Signed-off-by: Michael Carlstrom <[email protected]>
@InvincibleRMC
Copy link
Contributor Author

@timohl I copied over your changes but, I seem to be getting some errors that have to with tools/FindCatch.cmake. To me they look unrelated but, maybe I am missing something. Any ideas?

@InvincibleRMC
Copy link
Contributor Author

Hmm it seems like maybe it just was a server issue.

@timohl
Copy link
Contributor

timohl commented Feb 10, 2025

Great to hear that it is working now!

One small style question @InvincibleRMC:
Any reason why you are using escaped quotation marks (\" instead of plain ") in multi-line strings?
To my understanding, there is no need to escape, but maybe it is preferable due to another reason?

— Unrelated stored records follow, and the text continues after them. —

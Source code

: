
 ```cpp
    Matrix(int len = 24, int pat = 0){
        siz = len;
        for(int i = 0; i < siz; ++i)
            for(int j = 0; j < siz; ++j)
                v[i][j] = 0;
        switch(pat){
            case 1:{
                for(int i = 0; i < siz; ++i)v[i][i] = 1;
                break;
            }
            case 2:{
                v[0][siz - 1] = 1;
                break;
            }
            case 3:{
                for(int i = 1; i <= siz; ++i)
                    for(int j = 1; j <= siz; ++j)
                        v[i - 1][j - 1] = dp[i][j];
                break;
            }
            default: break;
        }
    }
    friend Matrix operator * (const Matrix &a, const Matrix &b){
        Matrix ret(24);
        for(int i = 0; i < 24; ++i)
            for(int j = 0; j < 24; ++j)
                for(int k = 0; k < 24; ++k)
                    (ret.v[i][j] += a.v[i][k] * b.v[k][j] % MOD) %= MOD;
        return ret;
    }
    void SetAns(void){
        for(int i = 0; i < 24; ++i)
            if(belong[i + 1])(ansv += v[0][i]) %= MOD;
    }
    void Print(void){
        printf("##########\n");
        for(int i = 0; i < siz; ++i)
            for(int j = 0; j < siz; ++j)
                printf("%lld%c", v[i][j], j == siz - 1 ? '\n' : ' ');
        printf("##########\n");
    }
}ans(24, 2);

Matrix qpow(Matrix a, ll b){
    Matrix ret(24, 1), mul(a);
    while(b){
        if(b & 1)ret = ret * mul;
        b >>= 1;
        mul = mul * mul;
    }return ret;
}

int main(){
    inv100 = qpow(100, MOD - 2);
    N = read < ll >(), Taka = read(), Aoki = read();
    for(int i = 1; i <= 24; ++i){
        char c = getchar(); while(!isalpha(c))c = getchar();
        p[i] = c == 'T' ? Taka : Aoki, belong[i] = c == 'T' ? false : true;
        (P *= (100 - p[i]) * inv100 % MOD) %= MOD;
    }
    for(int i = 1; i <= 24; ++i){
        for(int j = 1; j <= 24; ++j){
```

Also, a note regarding the open question in my last comment:

Format of typing.Annotated arguments: I used strings to use "[m, 1]" as shape, since m is usually not defined. Other options might be to use something like nptyping or annotated-types but adding 3rd party dependencies should rather be an option in stubgen, not pybind itself in my opinion

My suggestion would be to use strings (as implemented in this PR) as long as there is no standard way of defining shapes/properties of numpy arrays.
Right now, the point is to inform the user that the passed array does not conform to certain requirements.
So, until numpy defines a way to specify those, strings should be able to inform without breaking type checking.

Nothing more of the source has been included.